Allegiance(55)
A crash sounded from behind them, followed by an “I’m okay” from the back of the house. “Nik Dimitrou, the Ranger half of Penton’s new dynamic duo,” Robin explained. “He’s got some experience in fire dynamics and accelerants.”
She had no idea what the hell that meant, but it sounded good. Cage had needed to know about the Touch so Nik could find out if he could read vampires. Nik could tell Mark Calvert about the Touch if he wanted; that was his secret to tell.
“Good—I hope he can find something,” Mark said. “Probably the same jackass that sabotaged the job site.”
“Or maybe a different jackass.” Nik came out the front door, shoved the notebook at Robin, and introduced himself to Mark. “I’m driving to the Chow House to get a late lunch. Want to go with me?”
“‘Driving’ is the magic word.” Mark struggled to his feet. “Can you make a stop by the power station down the hill from the old Baptist church? I want to make sure the power’s been cut to this building and the one adjacent. I was planning to walk, but that was”—he held up the cane—“insanely ambitious.”
“Let’s go, then. Robin, I would invite you, but I know you have a book you’re anxious to dig into.” Nik looked pointedly at the sketch pad.
Got it. Look at sketch pad. Don’t tell Mark. “Yep, a great new romance novel. It has a whole platoon of lusty Army Rangers in it.”
Nik laughed. “Whatever it says, it’s all true. Mark, hang out here and I’ll pick you up.”
They watched Nik walk down the block to the white SUV parked in front of Mirren’s comm-house. “Ah, so that’s how you met Mel last night; you guys are staying with Glory and Mirren. I’m across the street with Aidan and Krys.”
As Robin recalled from the dossiers, he was the feeder for both of them and another vampire—but not for his wife. And asking for a divorce. Curiouser and curiouser.
Only Nik’s untimely arrival prevented her from asking Mark outright why Melissa didn’t feed from him instead of from Glory. But as she said her goodbyes and watched them drive off, she put that on her growing list of Rude Questions to Ask. Amazing what info people would give up if one just had the balls to ask.
In the meantime, she had pictures to look at. There were lots of smoky gray scenes. One of Cage standing outside the kitchen door, pointing through the inferno, Fen just ahead of him. Several sketches of a young dark-haired girl that must be Hannah, holding onto a plug-ugly bloodhound. Barnabas is a bloodhound? Good Lord. A vampire with a bloodhound. Oh well, probably no more bizarre than eagle-shifters named Wren and Robin.

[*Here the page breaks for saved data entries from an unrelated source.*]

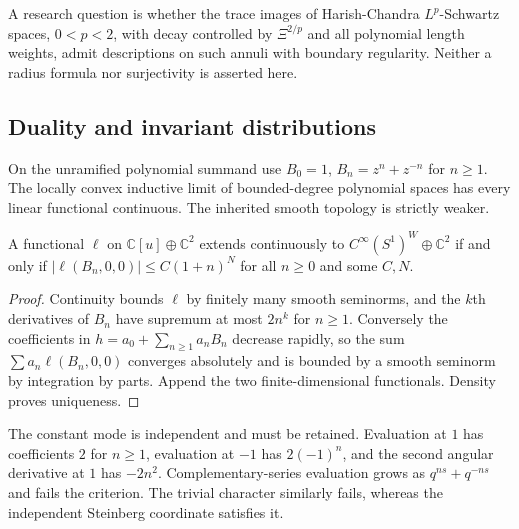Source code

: \begin{center}
\end{center}
A research question is whether the trace images of Harish-Chandra $L^p$-Schwartz spaces, $0<p<2$, with decay controlled by $\Xi^{2/p}$ and all polynomial length weights, admit descriptions on such annuli with boundary regularity. Neither a radius formula nor surjectivity is asserted here.

\subsection{Duality and invariant distributions}
On the unramified polynomial summand use $B_0=1$, $B_n=z^n+z^{-n}$ for $n\ge1$. The locally convex inductive limit of bounded-degree polynomial spaces has every linear functional continuous. The inherited smooth topology is strictly weaker.
\begin{theorem}\label{thm:pwdual}
A functional $\ell$ on $\mathbb C[u]\oplus\mathbb C^2$ extends continuously to $C^\infty(S^1)^W\oplus\mathbb C^2$ if and only if $|\ell(B_n,0,0)|\le C(1+n)^N$ for all $n\ge0$ and some $C,N$.
\end{theorem}
\begin{proof}
Continuity bounds $\ell$ by finitely many smooth seminorms, and the $k$th derivatives of $B_n$ have supremum at most $2n^k$ for $n\ge1$. Conversely the coefficients in $h=a_0+\sum_{n\ge1}a_nB_n$ decrease rapidly, so the sum $\sum a_n\ell(B_n,0,0)$ converges absolutely and is bounded by a smooth seminorm by integration by parts. Append the two finite-dimensional functionals. Density proves uniqueness.
\end{proof}
The constant mode is independent and must be retained. Evaluation at $1$ has coefficients $2$ for $n\ge1$, evaluation at $-1$ has $2(-1)^n$, and the second angular derivative at $1$ has $-2n^2$. Complementary-series evaluation grows as $q^{ns}+q^{-ns}$ and fails the criterion. The trivial character similarly fails, whereas the independent Steinberg coordinate satisfies it.

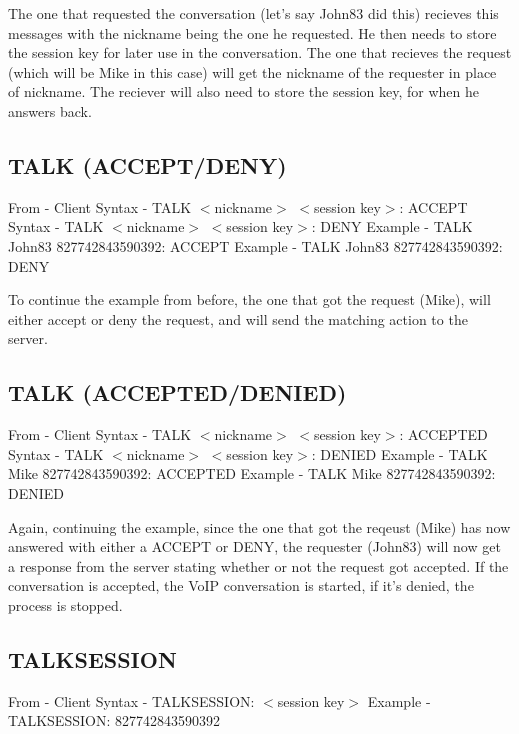 \documentclass[12pt]{rapport}
\begin{document}
\noindent The one that requested the conversation (let's say John83
did this) recieves this messages with the nickname being the one he
requested. He then needs to store the session key for later use in the
conversation.\newline
\noindent The one that recieves the request (which will be Mike in
this case) will get the nickname of the requester in place of
nickname. The reciever will also need to store the session key, for
when he answers back.

\subsection*{TALK (ACCEPT/DENY)}
From    - Client\newline
Syntax  - TALK $<$nickname$>$ $<$session key$>$: ACCEPT\newline
Syntax  - TALK $<$nickname$>$ $<$session key$>$: DENY\newline
Example - TALK John83 827742843590392: ACCEPT\newline
Example - TALK John83 827742843590392: DENY\newline

\noindent To continue the example from before, the one that got the
request (Mike), will either accept or deny the request, and will send
the matching action to the server.

\subsection*{TALK (ACCEPTED/DENIED)}
From    - Client\newline
Syntax  - TALK $<$nickname$>$ $<$session key$>$: ACCEPTED\newline
Syntax  - TALK $<$nickname$>$ $<$session key$>$: DENIED\newline
Example - TALK Mike 827742843590392: ACCEPTED\newline
Example - TALK Mike 827742843590392: DENIED\newline

\noindent Again, continuing the example, since the one that got the
reqeust (Mike) has now answered with either a ACCEPT or DENY, the
requester (John83) will now get a response from the server stating
whether or not the request got accepted. If the conversation is
accepted, the VoIP conversation is started, if it's denied, the
process is stopped.

\subsection*{TALKSESSION}
From    - Client\newline
Syntax  - TALKSESSION: $<$session key$>$\newline
Example - TALKSESSION: 827742843590392\newline
\end{document}
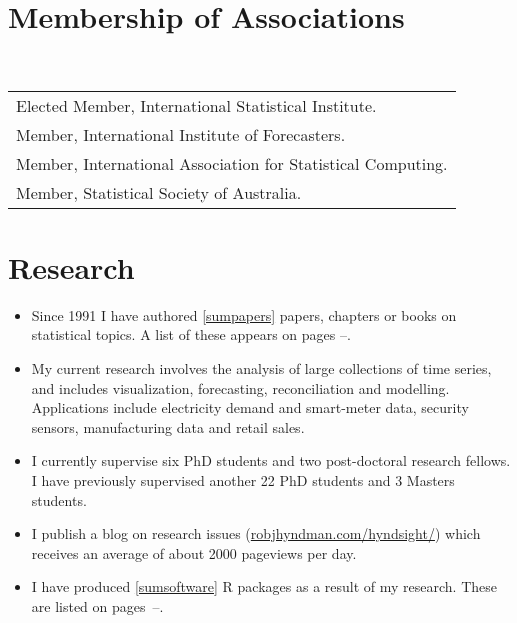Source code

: \documentclass[a4paper,10pt]{article}
\begin{document}
\section{Membership of Associations}

~\begin{tabular}{@{~$\bullet$~~}l}
Elected Member, International Statistical Institute.\\
Member, International Institute of Forecasters.\\
Member, International Association for Statistical Computing.\\
Member, Statistical Society of Australia.
\end{tabular}

\section{Research}

\begin{itemize}\parskip=0cm
\item Since 1991 I have authored \ref{sumpapers} papers, chapters or books on statistical topics. A list of these appears on pages \pageref{papersstart}--\pageref{papersend}.
\item  My current research involves the analysis of large collections of time series, and includes visualization, forecasting, reconciliation and modelling. Applications include electricity demand and smart-meter data, security sensors, manufacturing data and retail sales.
\item I currently supervise six PhD students and two post-doctoral research fellows. I have previously supervised another 22 PhD students and 3 Masters students.
\item I publish a blog on research issues (\url{robjhyndman.com/hyndsight/}) which receives an average of about 2000 pageviews per day.
\item I have produced \ref{sumsoftware} R packages as a result of my research. These are listed on pages~\pageref{sumreports}--\pageref{sumsoftware}.
\end{itemize}

\clearpage
\end{document}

A couple of drawings showed a pretty blonde Robin didn’t know, but from Nik’s description of running toward the fire, it must be the vampire named Shawn something-or-other.
Robin stopped at the next drawing, confused. She’d been waiting for an image of a person who didn’t belong in the house, or of the black jaguar Nik had seen from Touching the job site. This drawing wasn’t of a feline, but of a canine of some sort. Not quite big enough for a wolf, but the shape of its head didn’t quite look like a dog. Could be an ugly mixed-breed, though.
In its mouth, it carried a bottle of liquid.
It was the accelerant. Had to be. The fire would break the glass, the accelerant would feed the fire and help it spread, and the broken glass would look like any other fire debris.
But the dog. What had Nik said? Maybe another person had set the fire. Could the dog be another shifter?
She stashed the drawings under the edge of a piece of Sheetrock laying on the porch and walked back into the house, picking her way to the room that had been Cage’s—not that he’d spent more than a few hours there at the most.
The floor had burned through, and she could see metal about a foot beneath the subflooring. Kneeling, she tapped on it; it sounded solid. It hadn’t occurred to her that the underground vampire nap rooms were steel-lined, but that had to be what this was. Which explained why the floor didn’t collapse; it got as far as the top of the oversized fireproof vampire coffins and had nowhere to go.
Robin shuddered. She’d last about an hour in one of those before going berserk.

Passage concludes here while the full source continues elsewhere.